Source material section start
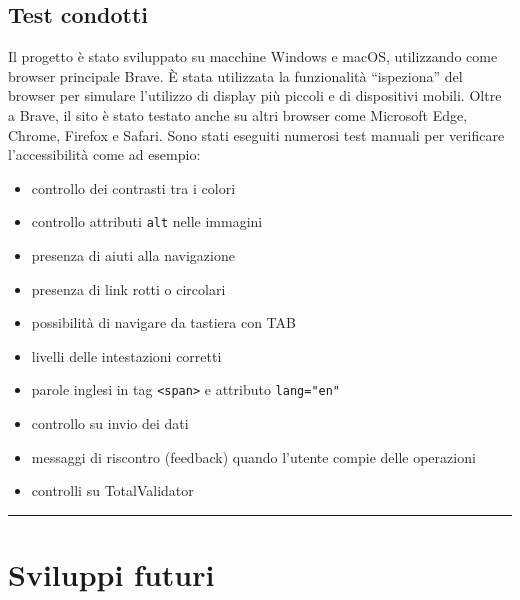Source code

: \documentclass[11pt,a4paper]{article}
\newcommand{\sectionrule}{\vspace{0.5em}\noindent\rule{\linewidth}{0.4pt}\vspace{0.5em}}
\begin{document}
\subsection{Test condotti}
Il progetto \`e stato sviluppato su macchine Windows e macOS, utilizzando come browser principale Brave. \`E stata utilizzata la funzionalit\`a ``ispeziona'' del browser per simulare l'utilizzo di display pi\`u piccoli e di dispositivi mobili. Oltre a Brave, il sito \`e stato testato anche su altri browser come Microsoft Edge, Chrome, Firefox e Safari.
Sono stati eseguiti numerosi test manuali per verificare l'accessibilit\`a come ad esempio:
\begin{itemize}
  \item controllo dei contrasti tra i colori
  \item controllo attributi \texttt{alt} nelle immagini
  \item presenza di aiuti alla navigazione
  \item presenza di link rotti o circolari
  \item possibilit\`a di navigare da tastiera con TAB
  \item livelli delle intestazioni corretti
  \item parole inglesi in tag \texttt{<span>} e attributo \texttt{lang="en"}
  \item controllo su invio dei dati
  \item messaggi di riscontro (feedback) quando l'utente compie delle operazioni
  \item controlli su TotalValidator
\end{itemize}

\sectionrule

\section{Sviluppi futuri}
\end{document}
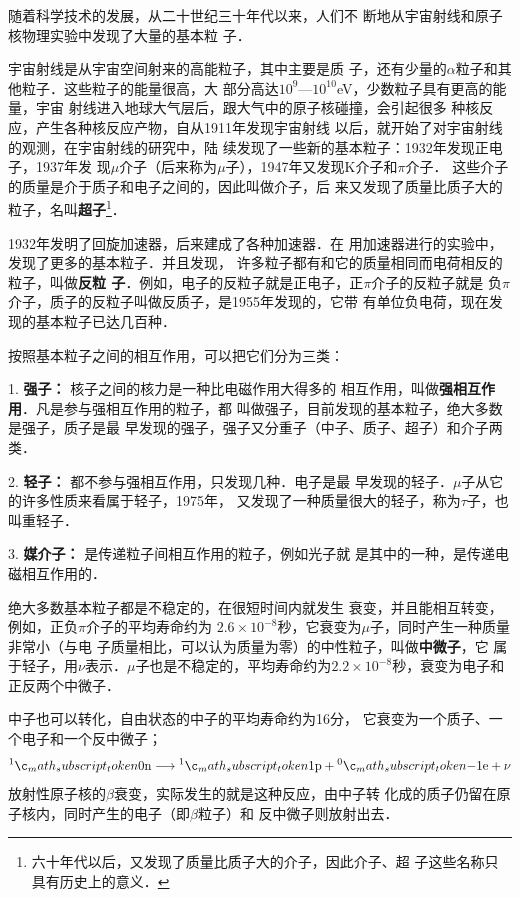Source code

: 随着科学技术的发展，从二十世纪三十年代以来，人们不
断地从宇宙射线和原子核物理实验中发现了大量的基本粒
子．

宇宙射线是从宇宙空间射来的高能粒子，其中主要是质
子，还有少量的$\alpha$粒子和其他粒子．这些粒子的能量很高，大
部分高达$10^9$—$10^{10}$eV，少数粒子具有更高的能量，宇宙
射线进入地球大气层后，跟大气中的原子核碰撞，会引起很多
种核反应，产生各种核反应产物，自从1911年发现宇宙射线
以后，就开始了对宇宙射线的观测，在宇宙射线的研究中，陆
续发现了一些新的基本粒子：1932年发现正电子，1937年发
现$\mu$介子（后来称为$\mu$子），1947年又发现K介子和$\pi$介子．
这些介子的质量是介于质子和电子之间的，因此叫做介子，后
来又发现了质量比质子大的粒子，名叫\textbf{超子}\footnote{六十年代以后，又发现了质量比质子大的介子，因此介子、超
子这些名称只具有历史上的意义．}．

1932年发明了回旋加速器，后来建成了各种加速器．在
用加速器进行的实验中，发现了更多的基本粒子．并且发现，
许多粒子都有和它的质量相同而电荷相反的粒子，叫做\textbf{反粒
子}．例如，电子的反粒子就是正电子，正$\pi$介子的反粒子就是
负$\pi$介子，质子的反粒子叫做反质子，是1955年发现的，它带
有单位负电荷，现在发现的基本粒子已达几百种．

按照基本粒子之间的相互作用，可以把它们分为三类：

1. \textbf{强子：} 核子之间的核力是一种比电磁作用大得多的
相互作用，叫做\textbf{强相互作用}．凡是参与强相互作用的粒子，都
叫做强子，目前发现的基本粒子，绝大多数是强子，质子是最
早发现的强子，强子又分重子（中子、质子、超子）和介子两类．

2. \textbf{轻子：} 都不参与强相互作用，只发现几种．电子是最
早发现的轻子．$\mu$子从它的许多性质来看属于轻子，1975年，
又发现了一种质量很大的轻子，称为$\tau$子，也叫重轻子．

3. \textbf{媒介子：} 是传递粒子间相互作用的粒子，例如光子就
是其中的一种，是传递电磁相互作用的．

绝大多数基本粒子都是不稳定的，在很短时间内就发生
衰变，并且能相互转变，例如，正负$\pi$介子的平均寿命约为
$2.6\times10^{-8}$秒，它衰变为$\mu$子，同时产生一种质量非常小（与电
子质量相比，可以认为质量为零）的中性粒子，叫做\textbf{中微子}，它
属于轻子，用$\nu$表示．$\mu$子也是不稳定的，平均寿命约为$2.2\times
10^{-8}$秒，衰变为电子和正反两个中微子．

中子也可以转化，自由状态的中子的平均寿命约为16分，
它衰变为一个质子、一个电子和一个反中微子；
\[\atom{n}{1}{0}\longrightarrow \atom{p}{1}{1}+\atom{e}{0}{-1}+\nu   \]
放射性原子核的$\beta$衰变，实际发生的就是这种反应，由中子转
化成的质子仍留在原子核内，同时产生的电子（即$\beta$粒子）和
反中微子则放射出去．

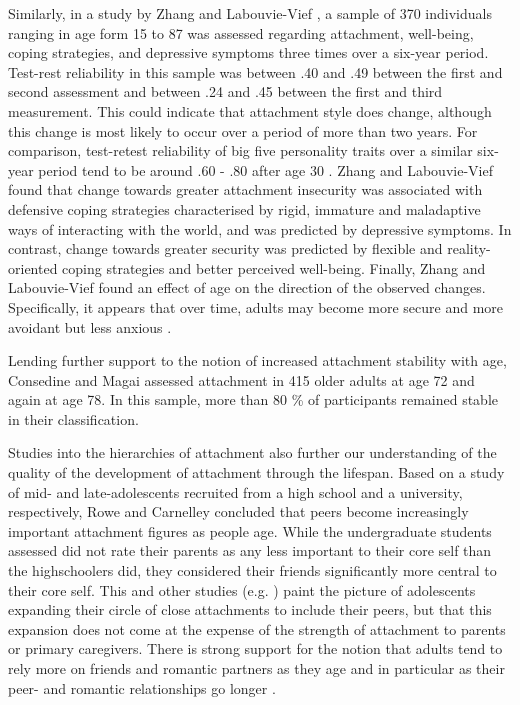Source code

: \documentclass[12pt]{report}
\begin{document}
Similarly, in a study by Zhang and Labouvie-Vief \citeyear{Zhang2004}, a sample of 370 individuals ranging in age form 15 to 87 was assessed regarding attachment, well-being, coping strategies, and depressive symptoms three times over a six-year period.
Test-rest reliability in this sample was between .40 and .49 between the first and second assessment and between .24 and .45 between the first and third measurement. This could indicate that attachment style does change, although this change is most likely to occur over a period of more than two years.
For comparison, test-retest reliability of big five personality traits over a similar six-year period tend to be around .60 - .80 after age 30 \cite{Costa1988,Roberts2000}.
Zhang and Labouvie-Vief \citeyear{Zhang2004} found that change towards greater attachment insecurity was associated with defensive coping strategies characterised by rigid, immature and maladaptive ways of interacting with the world, and was predicted by depressive symptoms.
In contrast, change towards greater security was predicted by flexible and reality-oriented coping strategies and better perceived well-being.
Finally, Zhang and Labouvie-Vief found an effect of age on the direction of the observed changes. Specifically, it appears that over time, adults may become more secure and more avoidant but less anxious  \cite{Zhang2004}.

Lending further support to the notion of increased attachment stability with age, Consedine and Magai assessed attachment in 415 older adults at age 72 and again at age 78.
In this sample, more than 80 \% of participants remained stable in their classification.

Studies into the hierarchies of attachment also further our understanding of the quality of the development of attachment through the lifespan.
Based on a study of mid- and late-adolescents recruited from a high school and a university, respectively, Rowe and Carnelley \citeyear{Rowe2005} concluded that peers become increasingly important attachment figures as people age. While the undergraduate students assessed did not rate their parents as any less important to their core self than the highschoolers did, they considered their friends significantly more central to their core self.
This and other studies (e.g. ) paint the picture of adolescents expanding their circle of close attachments to include their peers, but that this expansion does not come at the expense of the strength of attachment to parents or primary caregivers.
There is strong support for the notion that adults tend to rely more on friends and romantic partners as they age and in particular as their peer- and romantic relationships go longer \cite{Tancredy2006,Doherty2004,Fraley1997}.
\end{document}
Source material section end
Task statement: Retype the records above, but only those lines that fall between the line containing "Firefox e Safari." and the line containing "invio dei dati", with both of those lines included, exactly as written.

Exercise response:
Il progetto \`e stato sviluppato su macchine Windows e macOS, utilizzando come browser principale Brave. \`E stata utilizzata la funzionalit\`a ``ispeziona'' del browser per simulare l'utilizzo di display pi\`u piccoli e di dispositivi mobili. Oltre a Brave, il sito \`e stato testato anche su altri browser come Microsoft Edge, Chrome, Firefox e Safari.
Sono stati eseguiti numerosi test manuali per verificare l'accessibilit\`a come ad esempio:
\begin{itemize}
  \item controllo dei contrasti tra i colori
  \item controllo attributi \texttt{alt} nelle immagini
  \item presenza di aiuti alla navigazione
  \item presenza di link rotti o circolari
  \item possibilit\`a di navigare da tastiera con TAB
  \item livelli delle intestazioni corretti
  \item parole inglesi in tag \texttt{<span>} e attributo \texttt{lang="en"}
  \item controllo su invio dei dati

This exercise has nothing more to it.